Take the line containing "Jul 02 10:28:50" and all lines after it to the end of the records, and output them exactly.

[Dataset content — start]

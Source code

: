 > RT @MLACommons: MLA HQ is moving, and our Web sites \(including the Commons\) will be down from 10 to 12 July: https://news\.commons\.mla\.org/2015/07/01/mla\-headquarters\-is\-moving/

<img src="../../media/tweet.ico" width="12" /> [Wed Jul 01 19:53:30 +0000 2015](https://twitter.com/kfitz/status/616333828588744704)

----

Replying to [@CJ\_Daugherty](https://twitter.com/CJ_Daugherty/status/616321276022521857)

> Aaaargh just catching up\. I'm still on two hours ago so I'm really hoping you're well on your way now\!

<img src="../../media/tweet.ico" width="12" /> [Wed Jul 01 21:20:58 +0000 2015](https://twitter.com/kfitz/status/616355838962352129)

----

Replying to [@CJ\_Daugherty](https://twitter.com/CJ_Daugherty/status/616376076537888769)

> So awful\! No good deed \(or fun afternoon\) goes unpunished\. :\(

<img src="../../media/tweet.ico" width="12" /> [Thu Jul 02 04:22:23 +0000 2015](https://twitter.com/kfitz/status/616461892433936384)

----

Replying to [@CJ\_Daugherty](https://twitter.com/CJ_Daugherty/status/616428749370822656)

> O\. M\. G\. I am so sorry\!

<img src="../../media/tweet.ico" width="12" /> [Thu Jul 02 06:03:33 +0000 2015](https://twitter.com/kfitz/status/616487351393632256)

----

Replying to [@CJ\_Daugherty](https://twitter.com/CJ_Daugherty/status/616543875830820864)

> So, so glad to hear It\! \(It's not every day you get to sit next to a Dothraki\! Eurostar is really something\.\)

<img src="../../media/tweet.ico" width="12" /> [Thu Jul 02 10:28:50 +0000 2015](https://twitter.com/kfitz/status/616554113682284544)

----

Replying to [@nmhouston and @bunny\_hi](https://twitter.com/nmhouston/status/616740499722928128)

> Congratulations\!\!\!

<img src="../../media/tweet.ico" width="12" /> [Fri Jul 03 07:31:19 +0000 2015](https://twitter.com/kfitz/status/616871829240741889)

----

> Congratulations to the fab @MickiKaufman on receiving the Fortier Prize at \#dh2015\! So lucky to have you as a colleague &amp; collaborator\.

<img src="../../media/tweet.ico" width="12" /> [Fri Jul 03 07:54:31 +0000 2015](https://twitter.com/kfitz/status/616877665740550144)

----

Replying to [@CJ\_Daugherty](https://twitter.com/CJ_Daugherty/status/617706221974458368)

[Dataset content — finish]

→ **Response box**:
<img src="../../media/tweet.ico" width="12" /> [Thu Jul 02 10:28:50 +0000 2015](https://twitter.com/kfitz/status/616554113682284544)

----

Replying to [@nmhouston and @bunny\_hi](https://twitter.com/nmhouston/status/616740499722928128)

> Congratulations\!\!\!

<img src="../../media/tweet.ico" width="12" /> [Fri Jul 03 07:31:19 +0000 2015](https://twitter.com/kfitz/status/616871829240741889)

----

> Congratulations to the fab @MickiKaufman on receiving the Fortier Prize at \#dh2015\! So lucky to have you as a colleague &amp; collaborator\.

<img src="../../media/tweet.ico" width="12" /> [Fri Jul 03 07:54:31 +0000 2015](https://twitter.com/kfitz/status/616877665740550144)

----

Replying to [@CJ\_Daugherty](https://twitter.com/CJ_Daugherty/status/617706221974458368)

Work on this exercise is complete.